Monday, 10 April 2017


Enjoy a free tour of the beautiful Royal Botanic Garden, on the edge of one of the great natural harbours in the world and near the iconic Sydney Opera House. In Hyde Park, stroll under a canopy of fig trees to the Archibald Fountain and visit the Pool of Reflection and the ANZAC Memorial.


Relax in beautiful gardens by the sparkling blue Sydney Harbour and enjoy picnics in tranquil green oases. There are parklands perfect for cycling and horseriding and stroll in a pretty park with World Heritage-listed convict sites.

The Royal Botanic Garden is in a spectacular harbour setting, next to the Sydney Opera House. There are free guided walks, daily at 10.30am, except public holidays, and at 1pm on weekends. Reserve a place on the fascinating Aboriginal Heritage Tour and see captivating exhibitions in the Calyx.

Hyde Park is a short walk from the garden. Take the Morshead Fountain Gate exit from the garden for Macquarie Street and the grand Mitchell Library, NSW Parliament House, The Mint and the Hyde Park Barracks Museum, a UNESCO World Heritage-listed convict site across the road from Hyde Park.

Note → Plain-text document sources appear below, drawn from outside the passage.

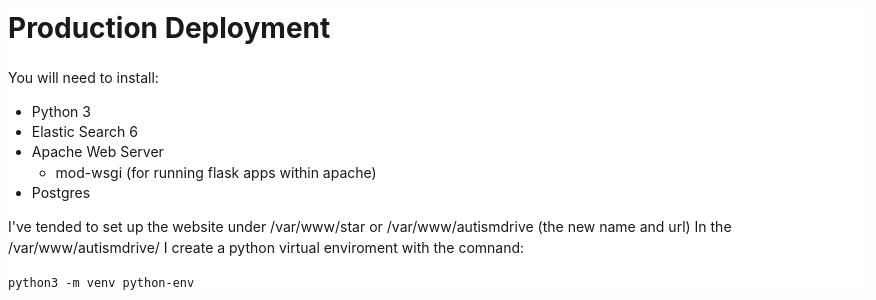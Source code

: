 # Production Deployment
You will need to install:
  * Python 3
  * Elastic Search 6
  * Apache Web Server
     * mod-wsgi  (for running flask apps within apache)
  * Postgres 
 
I've tended to set up the website under /var/www/star or /var/www/autismdrive (the new name and url)
In the /var/www/autismdrive/ I create a python virtual enviroment with the comnand:
```
python3 -m venv python-env
```




 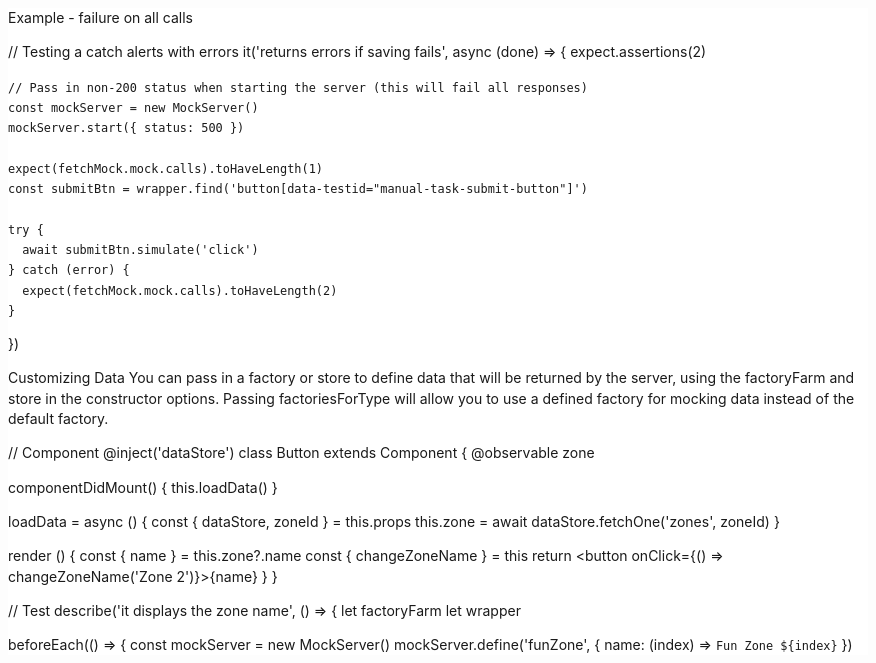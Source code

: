 Example - failure on all calls

// Testing a catch alerts with errors
  it('returns errors if saving fails', async (done) => {
    expect.assertions(2)

    // Pass in non-200 status when starting the server (this will fail all responses)
    const mockServer = new MockServer()
    mockServer.start({ status: 500 })
    
    expect(fetchMock.mock.calls).toHaveLength(1)
    const submitBtn = wrapper.find('button[data-testid="manual-task-submit-button"]')
  
    try {
      await submitBtn.simulate('click')
    } catch (error) {
      expect(fetchMock.mock.calls).toHaveLength(2)
    }
  })

Customizing Data
You can pass in a factory or store to define data that will be returned by the server, using the factoryFarm and store in the constructor options. Passing factoriesForType  will allow you to use a defined factory for mocking data instead of the default factory.

// Component
@inject('dataStore')
class Button extends Component {
  @observable zone 

  componentDidMount() {
    this.loadData()
  }

  loadData = async () {
    const { dataStore, zoneId } = this.props
    this.zone = await dataStore.fetchOne('zones', zoneId)
  }

  render () {
    const { name } = this.zone?.name
    const { changeZoneName } = this
    return <button onClick={() => changeZoneName('Zone 2')}>{name}</button>
  }
}

// Test
describe('it displays the zone name', () => {
  let factoryFarm
  let wrapper

  beforeEach(() => {
    const mockServer = new MockServer()
    mockServer.define('funZone', {
      name: (index) => `Fun Zone ${index}`
    })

The Archibald Fountain is a striking attraction in Hyde Park, which is right next to the city centre shopping precinct. Stroll under a canopy of fig trees to the southern section of Hyde Park for the tree-lined Pool of Reflection and the ANZAC Memorial – inside is the bronze sculpture Sacrifice.

You’ll find many more gardens and parks to enjoy in Sydney. Centennial Parklands in Sydney’s east is popular for picnics, cycling and horseriding. The Chinese Garden of Friendship is perfect solitude in Darling Harbour and Sydney Olympic Park in Sydney’s west is great for outdoor activities and sports.

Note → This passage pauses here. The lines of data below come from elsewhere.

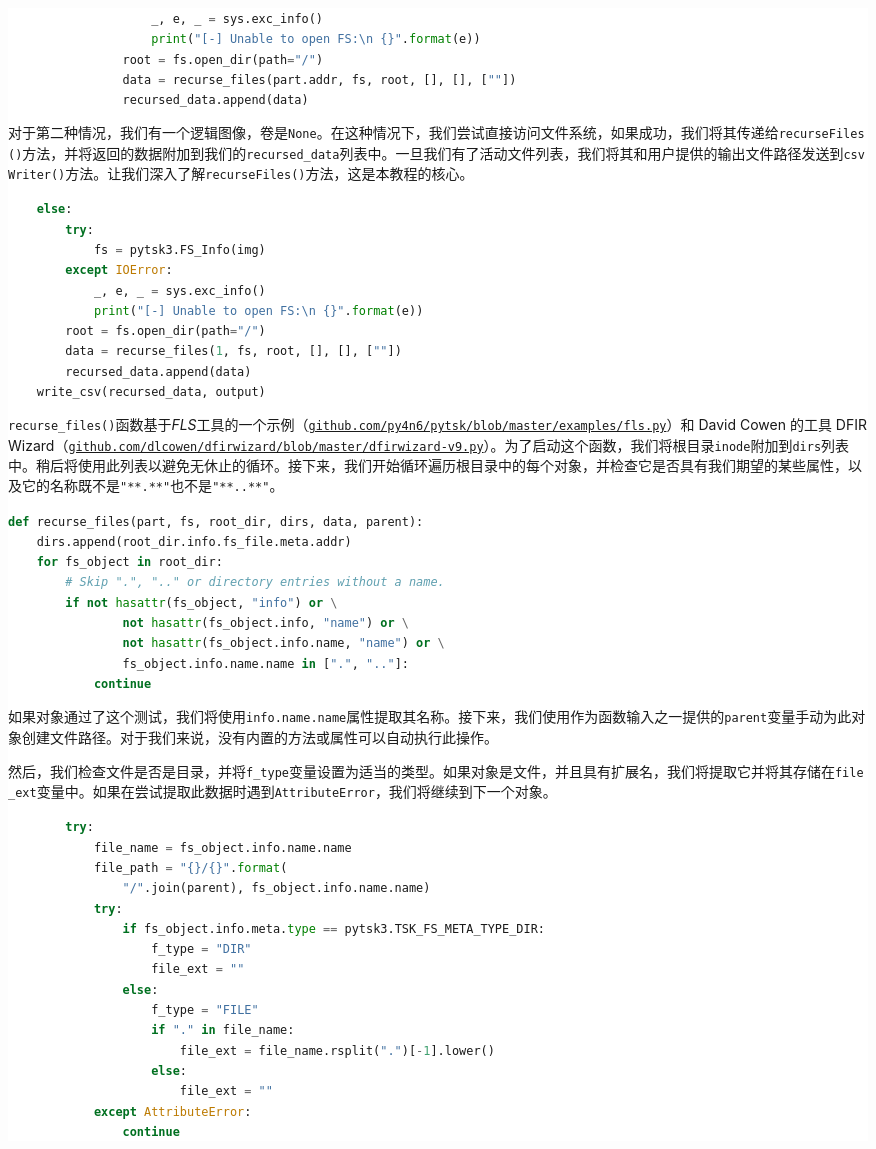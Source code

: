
 ```py
                    _, e, _ = sys.exc_info()
                    print("[-] Unable to open FS:\n {}".format(e))
                root = fs.open_dir(path="/")
                data = recurse_files(part.addr, fs, root, [], [], [""])
                recursed_data.append(data)
```

对于第二种情况，我们有一个逻辑图像，卷是`None`。在这种情况下，我们尝试直接访问文件系统，如果成功，我们将其传递给`recurseFiles()`方法，并将返回的数据附加到我们的`recursed_data`列表中。一旦我们有了活动文件列表，我们将其和用户提供的输出文件路径发送到`csvWriter()`方法。让我们深入了解`recurseFiles()`方法，这是本教程的核心。

```py
    else:
        try:
            fs = pytsk3.FS_Info(img)
        except IOError:
            _, e, _ = sys.exc_info()
            print("[-] Unable to open FS:\n {}".format(e))
        root = fs.open_dir(path="/")
        data = recurse_files(1, fs, root, [], [], [""])
        recursed_data.append(data)
    write_csv(recursed_data, output)
```

`recurse_files()`函数基于*FLS*工具的一个示例（[`github.com/py4n6/pytsk/blob/master/examples/fls.py`](https://github.com/py4n6/pytsk/blob/master/examples/fls.py)）和 David Cowen 的工具 DFIR Wizard（[`github.com/dlcowen/dfirwizard/blob/master/dfirwizard-v9.py`](https://github.com/dlcowen/dfirwizard/blob/master/dfirwizard-v9.py)）。为了启动这个函数，我们将根目录`inode`附加到`dirs`列表中。稍后将使用此列表以避免无休止的循环。接下来，我们开始循环遍历根目录中的每个对象，并检查它是否具有我们期望的某些属性，以及它的名称既不是`"**.**"`也不是`"**..**"`。

```py
def recurse_files(part, fs, root_dir, dirs, data, parent):
    dirs.append(root_dir.info.fs_file.meta.addr)
    for fs_object in root_dir:
        # Skip ".", ".." or directory entries without a name.
        if not hasattr(fs_object, "info") or \
                not hasattr(fs_object.info, "name") or \
                not hasattr(fs_object.info.name, "name") or \
                fs_object.info.name.name in [".", ".."]:
            continue
```

如果对象通过了这个测试，我们将使用`info.name.name`属性提取其名称。接下来，我们使用作为函数输入之一提供的`parent`变量手动为此对象创建文件路径。对于我们来说，没有内置的方法或属性可以自动执行此操作。

然后，我们检查文件是否是目录，并将`f_type`变量设置为适当的类型。如果对象是文件，并且具有扩展名，我们将提取它并将其存储在`file_ext`变量中。如果在尝试提取此数据时遇到`AttributeError`，我们将继续到下一个对象。

```py
        try:
            file_name = fs_object.info.name.name
            file_path = "{}/{}".format(
                "/".join(parent), fs_object.info.name.name)
            try:
                if fs_object.info.meta.type == pytsk3.TSK_FS_META_TYPE_DIR:
                    f_type = "DIR"
                    file_ext = ""
                else:
                    f_type = "FILE"
                    if "." in file_name:
                        file_ext = file_name.rsplit(".")[-1].lower()
                    else:
                        file_ext = ""
            except AttributeError:
                continue
```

Take a train or rivercat to Parramatta for Parramatta Park, a delightful family park and a World Heritage-listed convict site. You can also explore a famous children’s author’s enchanting garden. Take a ferry across the harbour to Neutral Bay and Nutcote, the charming home and garden of Snugglepot and Cuddlepie author and illustrator May Gibbs.



Nutcote is the beautiful harbourside home of May Gibbs (1877 to 1969), Australia's foremost children's author and illustrator and best known today for her iconic story The Complete Adventures of Snugglepot and Cuddlepie.

Located in Sydney's Neutral Bay and now a house museum surrounded by delightful gardens, May Gibbs' Nutcote is an enchanting venue to be enjoyed by everyone, all year round. The house was designed by renowned architect B.J. Waterhouse. Take a guided tour around the house museum and enjoy the tranquil gardens on the shore of Neutral Bay.

Refreshments available from the Bib and Bub Tearoom. The garden is available for hire for weddings, children's parties and other special occasions.

For more information:


Located moments from the CBD and easily accessible by car or public transport, Centennial Parklands is a must see location in Sydney. Made up of three major urban parks covering 360 hectares, the Parklands are aesthetically beautiful as well as historically significant, housing Australia’s Federation monument, The Federation Pavilion.

Free to visit, the Parklands are home to over 15,000 trees, Australian wildlife, ponds, flowers beds, statues, as well as offering a selection of cafes and restaurants.
When visiting the Parklands do as the locals do – take a walk, hire a bike, enjoy a round of golf, go horse-riding, or enjoy a picnic in the vast and beautifully maintained open green spaces.
You can learn more about the Parklands by taking one of their free discovery walks. Download the History Walking Tour app or pick up a Heritage and Wildlife brochure from the Visitor Information Counter.
To start planning your visit the website or download the Centennial Parklands App "My Parklands" (for iPhones and Androids), which has a built in GPS to help guide you around the Parklands.

For more information:


Macarthur Park was opened in 1906 and has a number of different areas including a heritage rose garden, the wisteria walk, the Cenotaph honouring World War One soldiers, and a shelter built in 1913 in memory of Mrs Elizabeth Macarthur-Onslow. 
Mrs Elizabeth Macarthur-Onslow, a granddaughter of John Macarthur, gifted Macarthur Park to the people of Camden in 1905. The park is home to Camden's War Memorial and the Faithfull-Anderson Fountain, which once stood where the roundabout is now, at the intersection of John and Argyle Street. The park is well known for its heritage rose garden.